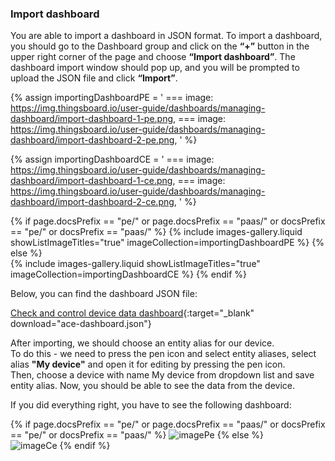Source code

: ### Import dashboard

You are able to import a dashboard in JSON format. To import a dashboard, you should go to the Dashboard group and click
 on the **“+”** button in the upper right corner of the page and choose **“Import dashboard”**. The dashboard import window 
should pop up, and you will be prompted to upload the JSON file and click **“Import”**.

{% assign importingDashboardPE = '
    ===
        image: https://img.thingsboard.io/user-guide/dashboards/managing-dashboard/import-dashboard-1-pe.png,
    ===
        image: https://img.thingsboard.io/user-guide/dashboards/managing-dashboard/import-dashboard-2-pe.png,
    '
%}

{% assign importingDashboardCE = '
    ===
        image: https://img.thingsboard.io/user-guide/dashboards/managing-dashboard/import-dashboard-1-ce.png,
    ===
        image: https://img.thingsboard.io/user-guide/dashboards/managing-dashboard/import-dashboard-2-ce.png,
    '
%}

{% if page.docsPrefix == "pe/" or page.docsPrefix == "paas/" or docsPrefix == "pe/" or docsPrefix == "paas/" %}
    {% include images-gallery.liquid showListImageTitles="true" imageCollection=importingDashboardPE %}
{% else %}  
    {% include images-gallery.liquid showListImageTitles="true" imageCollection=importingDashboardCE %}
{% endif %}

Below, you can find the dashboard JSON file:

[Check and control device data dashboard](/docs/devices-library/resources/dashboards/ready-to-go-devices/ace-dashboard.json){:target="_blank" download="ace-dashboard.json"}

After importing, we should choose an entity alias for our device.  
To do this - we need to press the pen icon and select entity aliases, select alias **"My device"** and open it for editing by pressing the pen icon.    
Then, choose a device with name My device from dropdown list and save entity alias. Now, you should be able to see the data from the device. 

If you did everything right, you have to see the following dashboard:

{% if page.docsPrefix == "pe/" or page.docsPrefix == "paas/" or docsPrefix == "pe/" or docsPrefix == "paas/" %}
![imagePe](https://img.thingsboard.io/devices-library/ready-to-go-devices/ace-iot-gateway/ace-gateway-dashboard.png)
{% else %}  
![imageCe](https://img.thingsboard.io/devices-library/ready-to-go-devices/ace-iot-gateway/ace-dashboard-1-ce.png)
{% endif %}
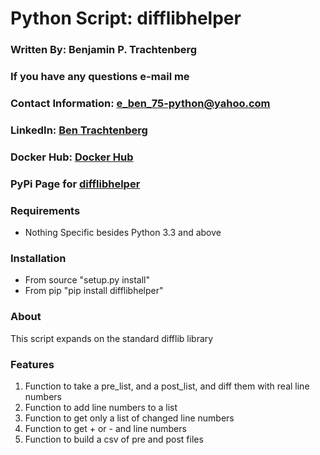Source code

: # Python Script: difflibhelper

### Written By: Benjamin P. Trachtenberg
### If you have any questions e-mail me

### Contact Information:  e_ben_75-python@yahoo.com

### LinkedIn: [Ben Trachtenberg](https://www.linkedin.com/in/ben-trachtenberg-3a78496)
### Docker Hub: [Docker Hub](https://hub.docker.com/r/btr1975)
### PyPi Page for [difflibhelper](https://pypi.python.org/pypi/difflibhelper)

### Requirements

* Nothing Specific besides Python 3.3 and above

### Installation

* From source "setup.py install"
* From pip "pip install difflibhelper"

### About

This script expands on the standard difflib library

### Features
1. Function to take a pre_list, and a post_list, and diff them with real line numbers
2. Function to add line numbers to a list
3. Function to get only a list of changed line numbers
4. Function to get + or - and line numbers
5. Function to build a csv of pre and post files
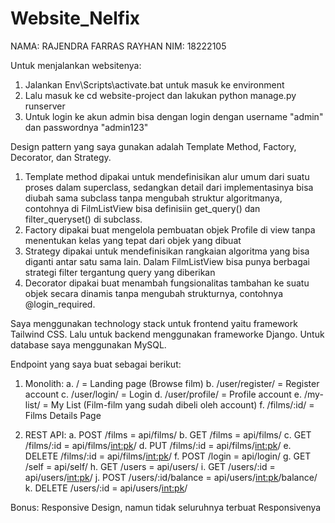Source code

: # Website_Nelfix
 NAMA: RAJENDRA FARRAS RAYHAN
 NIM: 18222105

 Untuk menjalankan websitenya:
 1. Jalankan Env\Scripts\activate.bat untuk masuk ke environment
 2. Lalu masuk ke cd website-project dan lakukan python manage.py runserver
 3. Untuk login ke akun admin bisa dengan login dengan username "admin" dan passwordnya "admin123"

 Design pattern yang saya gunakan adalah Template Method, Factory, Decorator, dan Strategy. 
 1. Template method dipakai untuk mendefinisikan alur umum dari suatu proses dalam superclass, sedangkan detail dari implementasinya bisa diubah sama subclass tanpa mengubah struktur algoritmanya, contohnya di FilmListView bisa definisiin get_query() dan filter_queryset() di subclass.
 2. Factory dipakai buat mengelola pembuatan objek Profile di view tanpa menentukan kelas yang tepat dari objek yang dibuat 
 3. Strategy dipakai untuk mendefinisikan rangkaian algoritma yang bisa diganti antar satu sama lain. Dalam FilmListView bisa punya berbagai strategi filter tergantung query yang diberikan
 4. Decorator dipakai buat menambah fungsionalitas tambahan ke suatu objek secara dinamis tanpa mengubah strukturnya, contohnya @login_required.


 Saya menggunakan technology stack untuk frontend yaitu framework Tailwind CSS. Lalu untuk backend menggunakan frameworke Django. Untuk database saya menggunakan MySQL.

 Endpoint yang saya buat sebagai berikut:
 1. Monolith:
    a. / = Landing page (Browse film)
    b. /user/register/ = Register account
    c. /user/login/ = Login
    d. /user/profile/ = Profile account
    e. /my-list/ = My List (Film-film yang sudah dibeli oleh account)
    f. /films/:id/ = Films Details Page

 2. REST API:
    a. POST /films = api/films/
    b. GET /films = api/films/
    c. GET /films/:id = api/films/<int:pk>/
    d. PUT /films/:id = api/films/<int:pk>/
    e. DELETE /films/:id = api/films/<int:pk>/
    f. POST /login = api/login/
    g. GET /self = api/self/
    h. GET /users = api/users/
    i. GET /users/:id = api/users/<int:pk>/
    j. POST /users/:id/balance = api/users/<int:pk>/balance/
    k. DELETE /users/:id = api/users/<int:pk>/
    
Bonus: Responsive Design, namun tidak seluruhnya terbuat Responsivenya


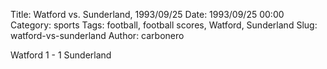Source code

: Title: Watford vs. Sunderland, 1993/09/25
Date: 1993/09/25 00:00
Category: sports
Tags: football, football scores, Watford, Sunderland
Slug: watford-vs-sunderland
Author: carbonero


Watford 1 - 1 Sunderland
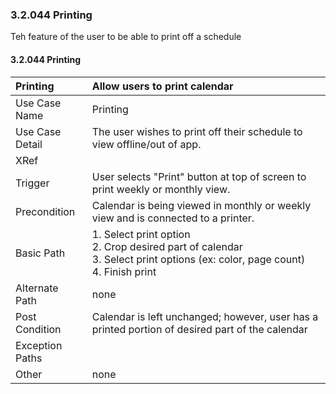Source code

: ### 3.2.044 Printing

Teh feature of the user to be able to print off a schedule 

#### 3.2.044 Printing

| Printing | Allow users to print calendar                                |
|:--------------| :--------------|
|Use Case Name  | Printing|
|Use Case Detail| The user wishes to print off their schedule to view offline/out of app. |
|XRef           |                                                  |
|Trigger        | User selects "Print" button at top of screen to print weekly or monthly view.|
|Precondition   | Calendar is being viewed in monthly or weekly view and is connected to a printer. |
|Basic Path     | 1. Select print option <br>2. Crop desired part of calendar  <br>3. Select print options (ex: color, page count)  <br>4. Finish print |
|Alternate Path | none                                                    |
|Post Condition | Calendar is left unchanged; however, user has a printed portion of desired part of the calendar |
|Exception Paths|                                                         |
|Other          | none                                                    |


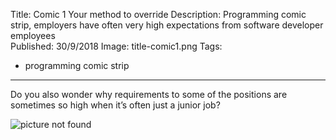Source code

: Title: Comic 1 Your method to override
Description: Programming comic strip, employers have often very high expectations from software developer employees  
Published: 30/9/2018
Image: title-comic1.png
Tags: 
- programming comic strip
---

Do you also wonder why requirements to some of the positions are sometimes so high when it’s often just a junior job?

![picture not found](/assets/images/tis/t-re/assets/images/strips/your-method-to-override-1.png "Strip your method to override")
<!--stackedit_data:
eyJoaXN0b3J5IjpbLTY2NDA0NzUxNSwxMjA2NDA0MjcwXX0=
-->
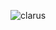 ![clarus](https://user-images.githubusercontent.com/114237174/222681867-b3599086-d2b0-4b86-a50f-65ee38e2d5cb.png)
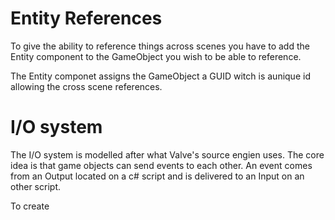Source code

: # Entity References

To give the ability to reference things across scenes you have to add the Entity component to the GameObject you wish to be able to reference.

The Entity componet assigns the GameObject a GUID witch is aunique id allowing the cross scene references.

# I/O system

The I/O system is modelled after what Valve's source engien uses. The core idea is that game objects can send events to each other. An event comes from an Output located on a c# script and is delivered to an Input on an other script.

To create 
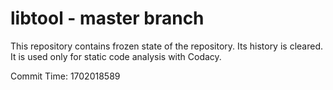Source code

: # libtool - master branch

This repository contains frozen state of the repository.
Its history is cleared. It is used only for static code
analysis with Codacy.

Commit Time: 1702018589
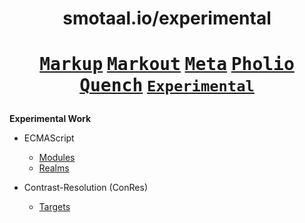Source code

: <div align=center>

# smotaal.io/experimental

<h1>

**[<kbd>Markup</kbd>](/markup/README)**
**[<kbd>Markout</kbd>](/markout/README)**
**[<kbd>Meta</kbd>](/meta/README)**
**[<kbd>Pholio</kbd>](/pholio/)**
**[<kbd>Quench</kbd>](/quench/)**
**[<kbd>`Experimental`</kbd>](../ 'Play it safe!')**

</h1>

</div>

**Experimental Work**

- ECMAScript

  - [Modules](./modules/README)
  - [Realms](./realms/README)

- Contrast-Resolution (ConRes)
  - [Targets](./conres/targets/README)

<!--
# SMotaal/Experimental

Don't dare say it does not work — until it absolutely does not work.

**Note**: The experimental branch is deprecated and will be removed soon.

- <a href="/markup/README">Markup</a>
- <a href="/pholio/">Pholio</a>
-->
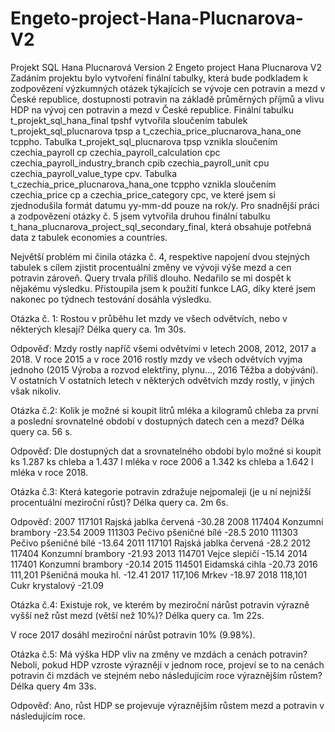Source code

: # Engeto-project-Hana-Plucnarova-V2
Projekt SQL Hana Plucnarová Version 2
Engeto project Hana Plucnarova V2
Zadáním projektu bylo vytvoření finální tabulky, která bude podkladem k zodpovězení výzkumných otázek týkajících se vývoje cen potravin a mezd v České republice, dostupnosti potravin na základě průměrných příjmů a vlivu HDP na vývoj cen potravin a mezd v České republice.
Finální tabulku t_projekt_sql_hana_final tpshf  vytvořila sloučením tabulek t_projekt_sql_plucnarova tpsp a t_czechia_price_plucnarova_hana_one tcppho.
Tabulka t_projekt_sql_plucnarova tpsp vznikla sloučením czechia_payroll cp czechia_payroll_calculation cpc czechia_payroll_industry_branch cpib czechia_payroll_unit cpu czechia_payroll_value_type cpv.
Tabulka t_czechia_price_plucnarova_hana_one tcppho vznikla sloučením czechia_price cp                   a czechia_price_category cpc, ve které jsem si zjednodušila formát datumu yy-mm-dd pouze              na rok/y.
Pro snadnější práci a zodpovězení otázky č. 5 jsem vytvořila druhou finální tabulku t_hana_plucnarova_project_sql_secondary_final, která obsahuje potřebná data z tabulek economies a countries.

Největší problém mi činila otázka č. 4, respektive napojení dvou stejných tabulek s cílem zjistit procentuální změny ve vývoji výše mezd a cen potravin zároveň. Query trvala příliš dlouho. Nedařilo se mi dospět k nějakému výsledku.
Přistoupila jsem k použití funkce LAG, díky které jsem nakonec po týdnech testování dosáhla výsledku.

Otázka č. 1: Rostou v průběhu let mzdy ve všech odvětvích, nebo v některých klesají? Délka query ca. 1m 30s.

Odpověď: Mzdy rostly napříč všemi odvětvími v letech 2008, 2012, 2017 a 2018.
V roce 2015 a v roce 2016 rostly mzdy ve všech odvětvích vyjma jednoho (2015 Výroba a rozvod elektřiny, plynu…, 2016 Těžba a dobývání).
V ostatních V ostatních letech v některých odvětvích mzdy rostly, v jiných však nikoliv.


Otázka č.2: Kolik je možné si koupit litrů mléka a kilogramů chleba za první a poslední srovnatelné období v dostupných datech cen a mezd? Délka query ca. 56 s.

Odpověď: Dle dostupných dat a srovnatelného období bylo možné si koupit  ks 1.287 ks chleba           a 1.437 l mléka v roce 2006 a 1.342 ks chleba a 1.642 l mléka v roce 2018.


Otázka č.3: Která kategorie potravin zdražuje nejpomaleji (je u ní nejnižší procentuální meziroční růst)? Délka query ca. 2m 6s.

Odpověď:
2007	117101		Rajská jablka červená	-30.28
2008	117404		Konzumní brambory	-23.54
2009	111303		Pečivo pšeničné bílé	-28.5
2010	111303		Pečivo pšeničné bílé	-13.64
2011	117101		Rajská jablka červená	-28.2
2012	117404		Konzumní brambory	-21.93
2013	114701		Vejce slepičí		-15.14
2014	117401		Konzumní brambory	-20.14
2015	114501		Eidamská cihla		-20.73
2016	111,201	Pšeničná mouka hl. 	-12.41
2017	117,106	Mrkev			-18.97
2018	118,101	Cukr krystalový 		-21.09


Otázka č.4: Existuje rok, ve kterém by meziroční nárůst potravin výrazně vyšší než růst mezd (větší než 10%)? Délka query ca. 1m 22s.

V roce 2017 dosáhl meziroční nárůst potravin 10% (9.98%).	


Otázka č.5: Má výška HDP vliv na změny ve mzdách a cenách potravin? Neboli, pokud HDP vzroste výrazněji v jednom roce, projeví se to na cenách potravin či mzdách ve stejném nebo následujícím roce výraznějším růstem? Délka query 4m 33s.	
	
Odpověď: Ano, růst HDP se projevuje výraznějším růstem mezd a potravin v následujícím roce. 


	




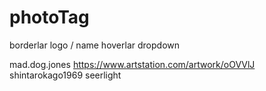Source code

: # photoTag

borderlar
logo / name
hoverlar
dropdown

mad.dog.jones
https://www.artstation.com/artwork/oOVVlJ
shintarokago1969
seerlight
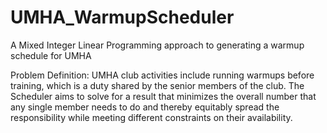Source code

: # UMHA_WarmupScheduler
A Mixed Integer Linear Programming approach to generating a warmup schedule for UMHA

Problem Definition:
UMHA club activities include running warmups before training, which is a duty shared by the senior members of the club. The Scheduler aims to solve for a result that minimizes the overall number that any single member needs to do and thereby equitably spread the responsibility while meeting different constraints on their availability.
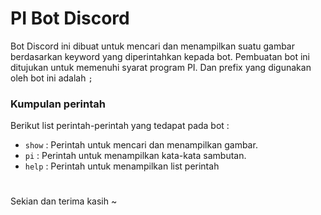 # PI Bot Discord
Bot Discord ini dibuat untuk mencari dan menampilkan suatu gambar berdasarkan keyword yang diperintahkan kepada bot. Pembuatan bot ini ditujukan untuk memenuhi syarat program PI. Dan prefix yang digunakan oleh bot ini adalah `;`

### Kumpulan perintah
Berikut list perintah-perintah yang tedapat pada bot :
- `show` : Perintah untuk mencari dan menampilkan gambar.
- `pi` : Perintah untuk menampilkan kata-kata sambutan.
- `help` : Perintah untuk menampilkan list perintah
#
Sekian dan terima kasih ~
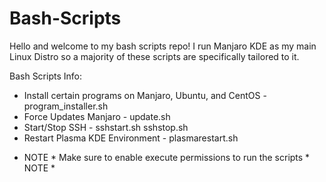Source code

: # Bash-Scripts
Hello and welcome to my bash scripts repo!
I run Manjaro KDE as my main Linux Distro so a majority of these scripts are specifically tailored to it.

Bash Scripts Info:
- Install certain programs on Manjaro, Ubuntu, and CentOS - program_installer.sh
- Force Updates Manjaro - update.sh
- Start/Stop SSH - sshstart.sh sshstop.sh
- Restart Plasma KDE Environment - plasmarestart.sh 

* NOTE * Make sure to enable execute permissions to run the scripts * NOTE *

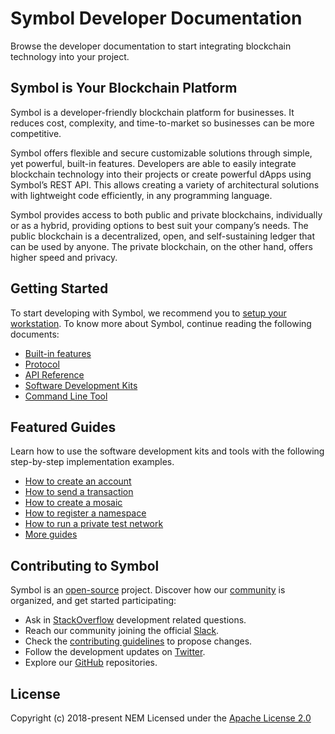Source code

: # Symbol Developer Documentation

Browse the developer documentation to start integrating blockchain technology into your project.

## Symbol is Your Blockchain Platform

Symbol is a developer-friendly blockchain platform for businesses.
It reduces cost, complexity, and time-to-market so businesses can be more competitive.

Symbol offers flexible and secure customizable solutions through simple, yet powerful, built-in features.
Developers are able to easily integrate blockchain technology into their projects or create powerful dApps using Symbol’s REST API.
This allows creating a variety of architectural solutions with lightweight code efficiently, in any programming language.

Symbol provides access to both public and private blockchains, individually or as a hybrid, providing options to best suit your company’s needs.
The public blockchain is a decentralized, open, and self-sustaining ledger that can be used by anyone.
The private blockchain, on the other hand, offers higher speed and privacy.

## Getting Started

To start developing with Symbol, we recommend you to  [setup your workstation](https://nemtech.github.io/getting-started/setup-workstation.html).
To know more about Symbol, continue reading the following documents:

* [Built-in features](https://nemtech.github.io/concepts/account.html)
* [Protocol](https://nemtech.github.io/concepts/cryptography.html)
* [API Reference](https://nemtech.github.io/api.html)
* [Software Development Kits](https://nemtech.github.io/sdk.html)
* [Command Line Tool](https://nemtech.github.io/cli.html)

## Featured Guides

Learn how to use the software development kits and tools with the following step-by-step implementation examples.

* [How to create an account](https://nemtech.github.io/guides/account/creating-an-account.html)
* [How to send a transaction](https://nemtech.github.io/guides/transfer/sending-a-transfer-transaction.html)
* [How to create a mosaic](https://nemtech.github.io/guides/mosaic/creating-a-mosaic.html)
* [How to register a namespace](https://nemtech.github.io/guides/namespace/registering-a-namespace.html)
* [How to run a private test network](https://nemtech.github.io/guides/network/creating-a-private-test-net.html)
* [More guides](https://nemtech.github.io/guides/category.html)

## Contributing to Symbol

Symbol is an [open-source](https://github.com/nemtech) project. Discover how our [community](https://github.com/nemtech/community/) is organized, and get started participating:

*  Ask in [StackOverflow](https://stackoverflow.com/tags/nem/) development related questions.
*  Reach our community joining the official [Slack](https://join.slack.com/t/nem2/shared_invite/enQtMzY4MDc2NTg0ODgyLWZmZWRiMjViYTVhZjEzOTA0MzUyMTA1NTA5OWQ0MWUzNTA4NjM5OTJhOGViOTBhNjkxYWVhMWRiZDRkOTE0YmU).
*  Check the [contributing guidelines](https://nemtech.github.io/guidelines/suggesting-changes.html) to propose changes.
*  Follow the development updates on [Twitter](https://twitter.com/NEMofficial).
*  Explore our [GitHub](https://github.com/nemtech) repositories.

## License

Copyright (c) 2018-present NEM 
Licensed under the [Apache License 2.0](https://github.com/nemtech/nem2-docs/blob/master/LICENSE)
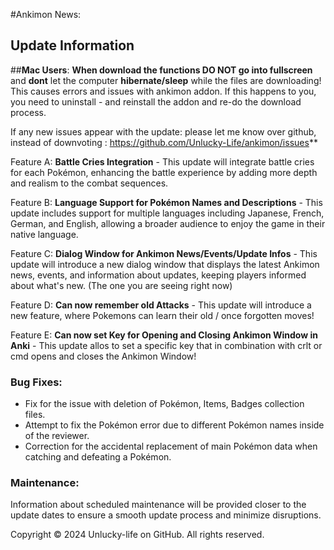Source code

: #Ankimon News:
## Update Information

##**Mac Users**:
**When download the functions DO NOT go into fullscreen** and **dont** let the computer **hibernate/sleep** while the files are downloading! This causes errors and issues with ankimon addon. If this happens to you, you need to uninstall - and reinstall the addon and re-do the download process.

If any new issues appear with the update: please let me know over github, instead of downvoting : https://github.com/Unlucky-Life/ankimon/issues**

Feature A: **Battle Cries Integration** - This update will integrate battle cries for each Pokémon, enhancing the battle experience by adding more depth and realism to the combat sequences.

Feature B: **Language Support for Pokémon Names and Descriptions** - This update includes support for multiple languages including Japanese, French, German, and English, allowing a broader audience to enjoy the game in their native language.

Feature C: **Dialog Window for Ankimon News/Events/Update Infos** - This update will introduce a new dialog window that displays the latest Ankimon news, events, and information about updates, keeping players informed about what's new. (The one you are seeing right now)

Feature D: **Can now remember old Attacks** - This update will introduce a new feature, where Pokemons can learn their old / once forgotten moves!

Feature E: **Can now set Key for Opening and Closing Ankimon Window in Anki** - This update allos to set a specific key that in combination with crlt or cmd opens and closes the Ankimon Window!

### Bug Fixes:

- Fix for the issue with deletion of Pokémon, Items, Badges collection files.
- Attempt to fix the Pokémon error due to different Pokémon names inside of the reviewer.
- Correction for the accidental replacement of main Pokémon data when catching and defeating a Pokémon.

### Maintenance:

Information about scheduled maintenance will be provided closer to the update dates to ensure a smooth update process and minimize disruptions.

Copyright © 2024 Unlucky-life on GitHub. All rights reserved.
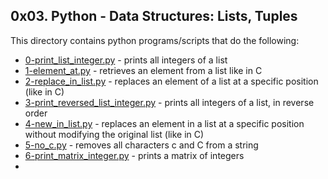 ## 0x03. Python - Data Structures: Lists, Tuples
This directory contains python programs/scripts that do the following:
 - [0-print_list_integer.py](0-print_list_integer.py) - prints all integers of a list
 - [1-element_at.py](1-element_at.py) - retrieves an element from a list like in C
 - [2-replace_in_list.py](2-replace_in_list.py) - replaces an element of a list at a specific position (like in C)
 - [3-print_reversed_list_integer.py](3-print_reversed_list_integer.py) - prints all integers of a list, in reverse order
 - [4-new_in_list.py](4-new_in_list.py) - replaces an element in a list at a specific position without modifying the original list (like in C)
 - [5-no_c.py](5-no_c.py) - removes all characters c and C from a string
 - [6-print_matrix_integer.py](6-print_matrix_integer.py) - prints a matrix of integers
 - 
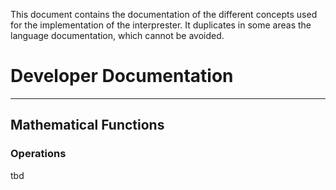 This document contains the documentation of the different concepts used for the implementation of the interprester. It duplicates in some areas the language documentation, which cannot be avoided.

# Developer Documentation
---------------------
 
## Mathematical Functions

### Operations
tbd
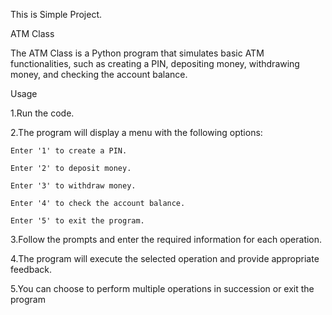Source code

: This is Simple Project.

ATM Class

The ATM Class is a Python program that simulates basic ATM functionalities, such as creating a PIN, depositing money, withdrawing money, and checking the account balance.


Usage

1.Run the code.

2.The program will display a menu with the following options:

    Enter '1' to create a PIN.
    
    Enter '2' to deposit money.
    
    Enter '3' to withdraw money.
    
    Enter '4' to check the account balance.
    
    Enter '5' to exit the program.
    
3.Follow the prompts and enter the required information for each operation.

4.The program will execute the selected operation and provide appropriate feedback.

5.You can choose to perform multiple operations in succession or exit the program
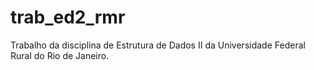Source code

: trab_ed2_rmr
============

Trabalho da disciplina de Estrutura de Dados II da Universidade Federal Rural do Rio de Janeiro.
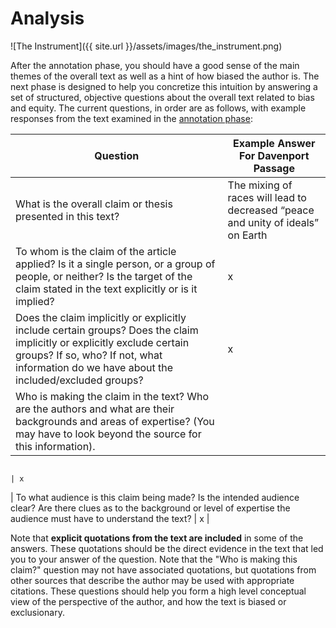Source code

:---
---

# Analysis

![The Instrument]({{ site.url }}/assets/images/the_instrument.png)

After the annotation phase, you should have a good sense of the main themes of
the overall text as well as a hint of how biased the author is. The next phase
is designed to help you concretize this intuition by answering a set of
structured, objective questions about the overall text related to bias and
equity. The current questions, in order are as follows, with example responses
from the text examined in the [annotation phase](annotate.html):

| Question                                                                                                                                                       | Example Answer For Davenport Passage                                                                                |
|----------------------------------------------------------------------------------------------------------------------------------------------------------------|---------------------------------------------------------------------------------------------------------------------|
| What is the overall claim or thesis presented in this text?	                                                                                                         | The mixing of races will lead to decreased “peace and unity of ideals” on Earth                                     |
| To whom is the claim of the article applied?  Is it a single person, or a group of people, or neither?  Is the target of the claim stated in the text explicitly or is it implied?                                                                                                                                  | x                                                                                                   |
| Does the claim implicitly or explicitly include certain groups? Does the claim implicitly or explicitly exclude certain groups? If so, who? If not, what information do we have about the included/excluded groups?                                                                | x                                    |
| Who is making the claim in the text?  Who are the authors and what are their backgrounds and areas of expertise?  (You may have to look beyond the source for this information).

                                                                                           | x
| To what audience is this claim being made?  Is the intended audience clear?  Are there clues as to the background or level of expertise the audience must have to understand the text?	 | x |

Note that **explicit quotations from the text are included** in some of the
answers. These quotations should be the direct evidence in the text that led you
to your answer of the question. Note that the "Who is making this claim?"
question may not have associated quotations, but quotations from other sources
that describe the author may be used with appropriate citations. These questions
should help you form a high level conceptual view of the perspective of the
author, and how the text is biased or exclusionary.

EXERCISE PROMPT: Start with the line with "- Restart Plasma" in the listing above and stop after the line with "Symbol offers flexible". Write out exactly the lines in that stretch and no others, without pictures.

THE ANSWER:
- Restart Plasma KDE Environment - plasmarestart.sh 

* NOTE * Make sure to enable execute permissions to run the scripts * NOTE *

Source code

: # Symbol Developer Documentation

Browse the developer documentation to start integrating blockchain technology into your project.

## Symbol is Your Blockchain Platform

Symbol is a developer-friendly blockchain platform for businesses.
It reduces cost, complexity, and time-to-market so businesses can be more competitive.

Symbol offers flexible and secure customizable solutions through simple, yet powerful, built-in features.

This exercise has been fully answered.